Top of RECORDS SUPPLIED

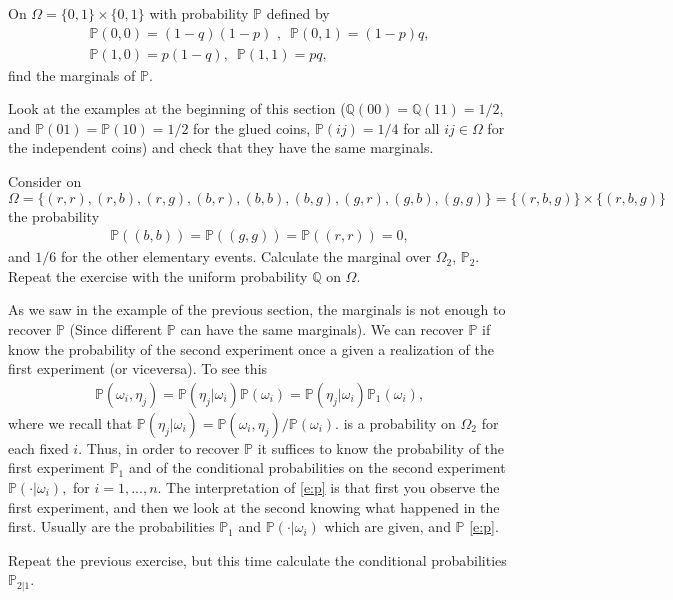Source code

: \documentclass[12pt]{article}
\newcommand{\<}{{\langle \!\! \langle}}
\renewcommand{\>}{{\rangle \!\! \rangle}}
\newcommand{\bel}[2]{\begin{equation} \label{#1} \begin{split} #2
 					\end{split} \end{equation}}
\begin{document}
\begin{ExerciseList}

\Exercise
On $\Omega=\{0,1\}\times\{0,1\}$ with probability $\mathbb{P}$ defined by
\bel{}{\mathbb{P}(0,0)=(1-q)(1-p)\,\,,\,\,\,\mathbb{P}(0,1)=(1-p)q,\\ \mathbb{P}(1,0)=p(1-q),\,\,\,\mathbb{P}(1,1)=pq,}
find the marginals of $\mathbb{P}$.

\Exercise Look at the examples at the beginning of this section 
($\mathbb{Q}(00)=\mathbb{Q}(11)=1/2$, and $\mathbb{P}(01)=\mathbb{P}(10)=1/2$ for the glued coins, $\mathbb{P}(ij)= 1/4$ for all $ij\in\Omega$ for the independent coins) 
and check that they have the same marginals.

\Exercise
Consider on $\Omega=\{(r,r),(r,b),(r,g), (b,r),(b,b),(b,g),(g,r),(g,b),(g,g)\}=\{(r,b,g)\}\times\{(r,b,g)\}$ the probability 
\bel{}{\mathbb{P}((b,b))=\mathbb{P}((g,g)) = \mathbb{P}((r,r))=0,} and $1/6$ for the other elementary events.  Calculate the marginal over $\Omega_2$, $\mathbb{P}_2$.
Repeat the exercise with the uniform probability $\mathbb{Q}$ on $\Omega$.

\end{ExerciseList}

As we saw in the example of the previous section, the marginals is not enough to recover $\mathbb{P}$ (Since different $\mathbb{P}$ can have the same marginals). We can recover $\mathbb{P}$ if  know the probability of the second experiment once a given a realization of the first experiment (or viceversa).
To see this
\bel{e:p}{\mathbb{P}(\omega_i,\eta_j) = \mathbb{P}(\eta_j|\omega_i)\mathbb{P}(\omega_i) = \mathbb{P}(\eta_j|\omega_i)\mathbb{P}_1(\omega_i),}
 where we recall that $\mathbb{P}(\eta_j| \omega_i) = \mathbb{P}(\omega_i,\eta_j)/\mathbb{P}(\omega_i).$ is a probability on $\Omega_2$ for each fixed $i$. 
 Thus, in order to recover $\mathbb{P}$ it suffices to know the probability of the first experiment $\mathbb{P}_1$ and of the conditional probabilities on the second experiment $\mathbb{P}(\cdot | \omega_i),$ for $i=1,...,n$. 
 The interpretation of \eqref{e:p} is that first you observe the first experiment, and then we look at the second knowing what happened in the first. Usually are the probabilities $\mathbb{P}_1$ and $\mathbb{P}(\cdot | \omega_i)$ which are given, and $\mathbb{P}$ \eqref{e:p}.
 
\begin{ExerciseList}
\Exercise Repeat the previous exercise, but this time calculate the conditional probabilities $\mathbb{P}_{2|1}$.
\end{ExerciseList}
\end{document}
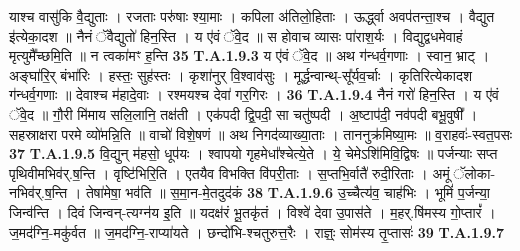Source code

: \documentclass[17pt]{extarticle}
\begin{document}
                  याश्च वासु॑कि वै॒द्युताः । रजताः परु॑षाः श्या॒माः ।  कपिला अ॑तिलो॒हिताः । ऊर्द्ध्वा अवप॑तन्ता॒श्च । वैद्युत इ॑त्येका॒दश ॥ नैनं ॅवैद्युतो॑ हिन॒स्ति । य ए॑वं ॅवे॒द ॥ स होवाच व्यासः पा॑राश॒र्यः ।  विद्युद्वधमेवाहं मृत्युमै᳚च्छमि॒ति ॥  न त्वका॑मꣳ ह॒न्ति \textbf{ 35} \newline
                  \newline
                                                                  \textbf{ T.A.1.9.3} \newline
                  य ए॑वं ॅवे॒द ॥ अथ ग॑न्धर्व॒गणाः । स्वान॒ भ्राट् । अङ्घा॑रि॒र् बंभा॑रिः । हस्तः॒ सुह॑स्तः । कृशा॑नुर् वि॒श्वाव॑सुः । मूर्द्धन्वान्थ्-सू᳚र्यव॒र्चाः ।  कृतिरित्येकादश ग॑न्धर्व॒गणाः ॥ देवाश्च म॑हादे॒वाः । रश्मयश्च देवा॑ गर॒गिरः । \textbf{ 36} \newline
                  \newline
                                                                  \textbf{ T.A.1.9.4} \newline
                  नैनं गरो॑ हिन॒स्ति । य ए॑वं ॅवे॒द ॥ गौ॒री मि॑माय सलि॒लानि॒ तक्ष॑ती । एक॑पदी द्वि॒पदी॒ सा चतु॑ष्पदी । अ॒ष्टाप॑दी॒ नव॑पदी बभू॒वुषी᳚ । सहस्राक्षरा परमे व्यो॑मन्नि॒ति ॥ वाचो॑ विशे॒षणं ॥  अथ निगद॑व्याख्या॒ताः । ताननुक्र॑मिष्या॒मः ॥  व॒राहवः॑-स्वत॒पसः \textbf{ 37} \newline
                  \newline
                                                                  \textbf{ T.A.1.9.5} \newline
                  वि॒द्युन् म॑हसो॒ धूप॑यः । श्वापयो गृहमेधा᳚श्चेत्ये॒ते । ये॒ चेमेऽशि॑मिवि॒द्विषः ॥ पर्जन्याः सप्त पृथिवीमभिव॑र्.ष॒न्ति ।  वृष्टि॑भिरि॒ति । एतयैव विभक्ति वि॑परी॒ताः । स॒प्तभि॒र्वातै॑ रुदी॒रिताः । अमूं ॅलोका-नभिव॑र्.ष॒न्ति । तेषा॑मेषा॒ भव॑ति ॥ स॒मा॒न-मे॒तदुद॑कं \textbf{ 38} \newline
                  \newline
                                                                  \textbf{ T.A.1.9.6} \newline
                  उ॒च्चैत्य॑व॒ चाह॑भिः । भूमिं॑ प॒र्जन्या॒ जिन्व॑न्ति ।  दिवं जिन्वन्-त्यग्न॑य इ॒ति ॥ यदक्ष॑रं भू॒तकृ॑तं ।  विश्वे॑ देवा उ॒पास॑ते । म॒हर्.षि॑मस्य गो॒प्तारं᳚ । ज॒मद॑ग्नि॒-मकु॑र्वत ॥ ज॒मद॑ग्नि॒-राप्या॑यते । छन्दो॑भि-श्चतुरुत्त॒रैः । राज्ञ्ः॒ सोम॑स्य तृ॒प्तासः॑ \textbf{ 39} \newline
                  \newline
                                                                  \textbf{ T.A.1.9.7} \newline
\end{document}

Bottom of RECORDS SUPPLIED

Copy out all the data exactly, skipping the pictures.

Source code

: \documentclass[12pt]{article}
\newcommand{\<}{{\langle \!\! \langle}}
\renewcommand{\>}{{\rangle \!\! \rangle}}
\newcommand{\bel}[2]{\begin{equation} \label{#1} \begin{split} #2
 					\end{split} \end{equation}}
\begin{document}
\begin{ExerciseList}

\Exercise
On $\Omega=\{0,1\}\times\{0,1\}$ with probability $\mathbb{P}$ defined by
\bel{}{\mathbb{P}(0,0)=(1-q)(1-p)\,\,,\,\,\,\mathbb{P}(0,1)=(1-p)q,\\ \mathbb{P}(1,0)=p(1-q),\,\,\,\mathbb{P}(1,1)=pq,}
find the marginals of $\mathbb{P}$.

\Exercise Look at the examples at the beginning of this section 
($\mathbb{Q}(00)=\mathbb{Q}(11)=1/2$, and $\mathbb{P}(01)=\mathbb{P}(10)=1/2$ for the glued coins, $\mathbb{P}(ij)= 1/4$ for all $ij\in\Omega$ for the independent coins) 
and check that they have the same marginals.

\Exercise
Consider on $\Omega=\{(r,r),(r,b),(r,g), (b,r),(b,b),(b,g),(g,r),(g,b),(g,g)\}=\{(r,b,g)\}\times\{(r,b,g)\}$ the probability 
\bel{}{\mathbb{P}((b,b))=\mathbb{P}((g,g)) = \mathbb{P}((r,r))=0,} and $1/6$ for the other elementary events.  Calculate the marginal over $\Omega_2$, $\mathbb{P}_2$.
Repeat the exercise with the uniform probability $\mathbb{Q}$ on $\Omega$.

\end{ExerciseList}

As we saw in the example of the previous section, the marginals is not enough to recover $\mathbb{P}$ (Since different $\mathbb{P}$ can have the same marginals). We can recover $\mathbb{P}$ if  know the probability of the second experiment once a given a realization of the first experiment (or viceversa).
To see this
\bel{e:p}{\mathbb{P}(\omega_i,\eta_j) = \mathbb{P}(\eta_j|\omega_i)\mathbb{P}(\omega_i) = \mathbb{P}(\eta_j|\omega_i)\mathbb{P}_1(\omega_i),}
 where we recall that $\mathbb{P}(\eta_j| \omega_i) = \mathbb{P}(\omega_i,\eta_j)/\mathbb{P}(\omega_i).$ is a probability on $\Omega_2$ for each fixed $i$. 
 Thus, in order to recover $\mathbb{P}$ it suffices to know the probability of the first experiment $\mathbb{P}_1$ and of the conditional probabilities on the second experiment $\mathbb{P}(\cdot | \omega_i),$ for $i=1,...,n$. 
 The interpretation of \eqref{e:p} is that first you observe the first experiment, and then we look at the second knowing what happened in the first. Usually are the probabilities $\mathbb{P}_1$ and $\mathbb{P}(\cdot | \omega_i)$ which are given, and $\mathbb{P}$ \eqref{e:p}.
 
\begin{ExerciseList}
\Exercise Repeat the previous exercise, but this time calculate the conditional probabilities $\mathbb{P}_{2|1}$.
\end{ExerciseList}
\end{document}
Source code

: \documentclass[17pt]{extarticle}
\begin{document}
                  याश्च वासु॑कि वै॒द्युताः । रजताः परु॑षाः श्या॒माः ।  कपिला अ॑तिलो॒हिताः । ऊर्द्ध्वा अवप॑तन्ता॒श्च । वैद्युत इ॑त्येका॒दश ॥ नैनं ॅवैद्युतो॑ हिन॒स्ति । य ए॑वं ॅवे॒द ॥ स होवाच व्यासः पा॑राश॒र्यः ।  विद्युद्वधमेवाहं मृत्युमै᳚च्छमि॒ति ॥  न त्वका॑मꣳ ह॒न्ति \textbf{ 35} \newline
                  \newline
                                                                  \textbf{ T.A.1.9.3} \newline
                  य ए॑वं ॅवे॒द ॥ अथ ग॑न्धर्व॒गणाः । स्वान॒ भ्राट् । अङ्घा॑रि॒र् बंभा॑रिः । हस्तः॒ सुह॑स्तः । कृशा॑नुर् वि॒श्वाव॑सुः । मूर्द्धन्वान्थ्-सू᳚र्यव॒र्चाः ।  कृतिरित्येकादश ग॑न्धर्व॒गणाः ॥ देवाश्च म॑हादे॒वाः । रश्मयश्च देवा॑ गर॒गिरः । \textbf{ 36} \newline
                  \newline
                                                                  \textbf{ T.A.1.9.4} \newline
                  नैनं गरो॑ हिन॒स्ति । य ए॑वं ॅवे॒द ॥ गौ॒री मि॑माय सलि॒लानि॒ तक्ष॑ती । एक॑पदी द्वि॒पदी॒ सा चतु॑ष्पदी । अ॒ष्टाप॑दी॒ नव॑पदी बभू॒वुषी᳚ । सहस्राक्षरा परमे व्यो॑मन्नि॒ति ॥ वाचो॑ विशे॒षणं ॥  अथ निगद॑व्याख्या॒ताः । ताननुक्र॑मिष्या॒मः ॥  व॒राहवः॑-स्वत॒पसः \textbf{ 37} \newline
                  \newline
                                                                  \textbf{ T.A.1.9.5} \newline
                  वि॒द्युन् म॑हसो॒ धूप॑यः । श्वापयो गृहमेधा᳚श्चेत्ये॒ते । ये॒ चेमेऽशि॑मिवि॒द्विषः ॥ पर्जन्याः सप्त पृथिवीमभिव॑र्.ष॒न्ति ।  वृष्टि॑भिरि॒ति । एतयैव विभक्ति वि॑परी॒ताः । स॒प्तभि॒र्वातै॑ रुदी॒रिताः । अमूं ॅलोका-नभिव॑र्.ष॒न्ति । तेषा॑मेषा॒ भव॑ति ॥ स॒मा॒न-मे॒तदुद॑कं \textbf{ 38} \newline
                  \newline
                                                                  \textbf{ T.A.1.9.6} \newline
                  उ॒च्चैत्य॑व॒ चाह॑भिः । भूमिं॑ प॒र्जन्या॒ जिन्व॑न्ति ।  दिवं जिन्वन्-त्यग्न॑य इ॒ति ॥ यदक्ष॑रं भू॒तकृ॑तं ।  विश्वे॑ देवा उ॒पास॑ते । म॒हर्.षि॑मस्य गो॒प्तारं᳚ । ज॒मद॑ग्नि॒-मकु॑र्वत ॥ ज॒मद॑ग्नि॒-राप्या॑यते । छन्दो॑भि-श्चतुरुत्त॒रैः । राज्ञ्ः॒ सोम॑स्य तृ॒प्तासः॑ \textbf{ 39} \newline
                  \newline
                                                                  \textbf{ T.A.1.9.7} \newline
\end{document}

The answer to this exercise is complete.